Dataset extract

Segment Open

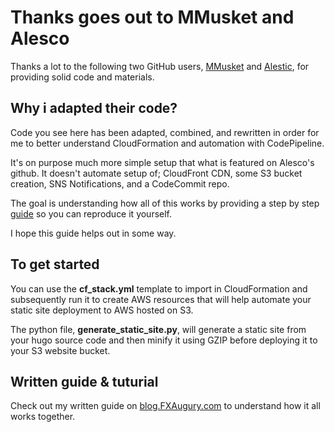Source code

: # Thanks goes out to MMusket and Alesco

Thanks a lot to the following two GitHub users, [MMusket](https://github.com/mmusket/) and [Alestic](https://github.com/alestic/), for providing solid code and materials.

## Why i adapted their code?

Code you see here has been adapted, combined, and rewritten in order for me to better understand CloudFormation and automation with CodePipeline.

It's on purpose much more simple setup that what is featured on Alesco's github. It doesn't automate setup of; CloudFront CDN, some S3 bucket creation, SNS Notifications, and a CodeCommit repo.

The goal is understanding how all of this works by providing a step by step [guide](http://blog.fxaugury.com/) so you can reproduce it yourself.

I hope this guide helps out in some way.

## To get started

You can use the **cf_stack.yml** template to import in CloudFormation and subsequently run it to create AWS resources that will help automate your static site deployment to AWS hosted on S3.

The python file, **generate_static_site.py**, will generate a static site from your hugo source code and then minify it using GZIP before deploying it to your S3 website bucket.

## Written guide & tuturial

Check out my written guide on [blog.FXAugury.com](http://blog.fxaugury.com/) to understand how it all works together.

Segment Closed

Print all data above verbatim, except pictures.

Task result
Source code

: # Thanks goes out to MMusket and Alesco

Thanks a lot to the following two GitHub users, [MMusket](https://github.com/mmusket/) and [Alestic](https://github.com/alestic/), for providing solid code and materials.

## Why i adapted their code?

Code you see here has been adapted, combined, and rewritten in order for me to better understand CloudFormation and automation with CodePipeline.

It's on purpose much more simple setup that what is featured on Alesco's github. It doesn't automate setup of; CloudFront CDN, some S3 bucket creation, SNS Notifications, and a CodeCommit repo.

The goal is understanding how all of this works by providing a step by step [guide](http://blog.fxaugury.com/) so you can reproduce it yourself.

I hope this guide helps out in some way.

## To get started

You can use the **cf_stack.yml** template to import in CloudFormation and subsequently run it to create AWS resources that will help automate your static site deployment to AWS hosted on S3.

The python file, **generate_static_site.py**, will generate a static site from your hugo source code and then minify it using GZIP before deploying it to your S3 website bucket.

## Written guide & tuturial

Check out my written guide on [blog.FXAugury.com](http://blog.fxaugury.com/) to understand how it all works together.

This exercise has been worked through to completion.